## What is needed
Among the records that follow, how many lines include the string "framework"? Only the number is wanted.

## Material provided
-- Opening Marker --
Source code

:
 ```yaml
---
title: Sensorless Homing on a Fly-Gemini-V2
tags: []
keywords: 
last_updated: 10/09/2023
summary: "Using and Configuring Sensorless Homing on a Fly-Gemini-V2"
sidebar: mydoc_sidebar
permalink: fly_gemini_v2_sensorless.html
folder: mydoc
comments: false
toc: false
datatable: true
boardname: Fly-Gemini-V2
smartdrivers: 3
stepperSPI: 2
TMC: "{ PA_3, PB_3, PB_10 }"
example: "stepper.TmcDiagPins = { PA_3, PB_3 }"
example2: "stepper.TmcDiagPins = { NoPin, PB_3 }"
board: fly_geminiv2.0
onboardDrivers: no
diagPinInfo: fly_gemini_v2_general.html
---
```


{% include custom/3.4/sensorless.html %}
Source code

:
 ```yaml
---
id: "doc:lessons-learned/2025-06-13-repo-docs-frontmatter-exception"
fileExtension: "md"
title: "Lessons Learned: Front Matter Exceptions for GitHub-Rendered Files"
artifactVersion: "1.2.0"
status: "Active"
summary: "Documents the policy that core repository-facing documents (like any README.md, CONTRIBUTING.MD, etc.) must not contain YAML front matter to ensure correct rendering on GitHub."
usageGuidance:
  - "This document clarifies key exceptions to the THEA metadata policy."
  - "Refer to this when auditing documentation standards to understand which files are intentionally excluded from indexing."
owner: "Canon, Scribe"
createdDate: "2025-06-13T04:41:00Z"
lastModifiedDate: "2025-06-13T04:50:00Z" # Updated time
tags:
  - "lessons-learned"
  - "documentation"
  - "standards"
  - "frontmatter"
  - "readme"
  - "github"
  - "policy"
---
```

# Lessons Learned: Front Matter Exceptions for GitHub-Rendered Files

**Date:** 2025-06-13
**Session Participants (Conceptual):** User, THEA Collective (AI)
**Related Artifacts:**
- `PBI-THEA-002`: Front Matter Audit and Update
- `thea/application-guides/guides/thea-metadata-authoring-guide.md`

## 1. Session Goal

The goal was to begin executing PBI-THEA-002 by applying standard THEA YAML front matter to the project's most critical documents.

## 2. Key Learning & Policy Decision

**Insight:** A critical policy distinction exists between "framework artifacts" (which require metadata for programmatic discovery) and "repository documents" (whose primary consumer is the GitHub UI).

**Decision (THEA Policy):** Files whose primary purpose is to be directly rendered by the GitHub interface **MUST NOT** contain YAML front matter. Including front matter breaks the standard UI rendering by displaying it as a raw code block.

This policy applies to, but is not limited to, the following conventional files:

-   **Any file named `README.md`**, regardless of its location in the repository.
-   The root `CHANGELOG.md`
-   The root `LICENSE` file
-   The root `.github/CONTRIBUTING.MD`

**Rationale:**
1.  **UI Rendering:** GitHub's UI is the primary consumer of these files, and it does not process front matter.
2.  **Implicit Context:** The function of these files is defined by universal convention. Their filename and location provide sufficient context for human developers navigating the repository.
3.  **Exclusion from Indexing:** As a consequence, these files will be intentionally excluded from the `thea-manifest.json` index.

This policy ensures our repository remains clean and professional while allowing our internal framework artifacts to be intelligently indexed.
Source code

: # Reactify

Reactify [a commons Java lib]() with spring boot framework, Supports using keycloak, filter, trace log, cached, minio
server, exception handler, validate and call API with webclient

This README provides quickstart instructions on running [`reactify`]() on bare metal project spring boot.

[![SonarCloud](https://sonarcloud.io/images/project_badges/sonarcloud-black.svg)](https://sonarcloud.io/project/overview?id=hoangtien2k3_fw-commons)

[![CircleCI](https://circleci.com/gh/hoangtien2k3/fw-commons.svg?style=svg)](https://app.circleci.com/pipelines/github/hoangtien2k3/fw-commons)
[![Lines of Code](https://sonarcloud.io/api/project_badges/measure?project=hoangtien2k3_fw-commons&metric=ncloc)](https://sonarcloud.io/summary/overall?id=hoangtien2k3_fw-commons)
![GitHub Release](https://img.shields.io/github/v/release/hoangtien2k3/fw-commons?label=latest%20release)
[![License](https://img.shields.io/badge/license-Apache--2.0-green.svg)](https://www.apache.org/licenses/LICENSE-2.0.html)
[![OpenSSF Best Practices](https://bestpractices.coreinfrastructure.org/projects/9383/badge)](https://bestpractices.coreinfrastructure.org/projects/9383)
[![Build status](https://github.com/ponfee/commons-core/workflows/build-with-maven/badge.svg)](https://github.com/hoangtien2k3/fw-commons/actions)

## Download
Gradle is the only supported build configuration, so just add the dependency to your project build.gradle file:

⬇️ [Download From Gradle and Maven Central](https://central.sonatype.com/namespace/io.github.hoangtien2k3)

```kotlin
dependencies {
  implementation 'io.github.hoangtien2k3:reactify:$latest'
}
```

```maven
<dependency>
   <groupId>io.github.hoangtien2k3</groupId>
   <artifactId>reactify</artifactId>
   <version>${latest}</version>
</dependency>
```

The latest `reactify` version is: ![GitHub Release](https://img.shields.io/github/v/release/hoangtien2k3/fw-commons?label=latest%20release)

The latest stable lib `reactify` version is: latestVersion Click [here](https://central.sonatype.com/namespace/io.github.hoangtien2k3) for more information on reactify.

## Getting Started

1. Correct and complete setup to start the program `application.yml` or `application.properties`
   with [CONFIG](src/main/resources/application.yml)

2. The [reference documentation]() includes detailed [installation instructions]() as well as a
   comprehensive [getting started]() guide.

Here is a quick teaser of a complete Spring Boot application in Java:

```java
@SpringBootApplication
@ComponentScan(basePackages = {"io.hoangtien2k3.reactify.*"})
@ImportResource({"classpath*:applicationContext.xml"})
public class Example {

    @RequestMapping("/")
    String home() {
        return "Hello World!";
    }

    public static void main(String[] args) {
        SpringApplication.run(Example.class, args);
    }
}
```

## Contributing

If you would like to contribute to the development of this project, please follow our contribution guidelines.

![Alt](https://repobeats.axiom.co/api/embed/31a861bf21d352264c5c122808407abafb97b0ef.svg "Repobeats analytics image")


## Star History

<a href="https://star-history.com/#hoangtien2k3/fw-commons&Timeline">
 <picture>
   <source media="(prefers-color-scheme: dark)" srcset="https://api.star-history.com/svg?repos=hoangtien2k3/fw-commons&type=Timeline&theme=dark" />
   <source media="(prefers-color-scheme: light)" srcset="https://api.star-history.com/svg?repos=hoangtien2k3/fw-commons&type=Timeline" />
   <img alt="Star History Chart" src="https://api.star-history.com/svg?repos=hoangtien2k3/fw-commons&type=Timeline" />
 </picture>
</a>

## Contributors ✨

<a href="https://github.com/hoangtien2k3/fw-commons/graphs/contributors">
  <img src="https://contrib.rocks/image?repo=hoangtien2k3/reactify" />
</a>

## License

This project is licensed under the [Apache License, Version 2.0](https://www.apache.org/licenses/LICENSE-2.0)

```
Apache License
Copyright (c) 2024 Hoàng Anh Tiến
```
-- Closing Marker --
## Problem solution
3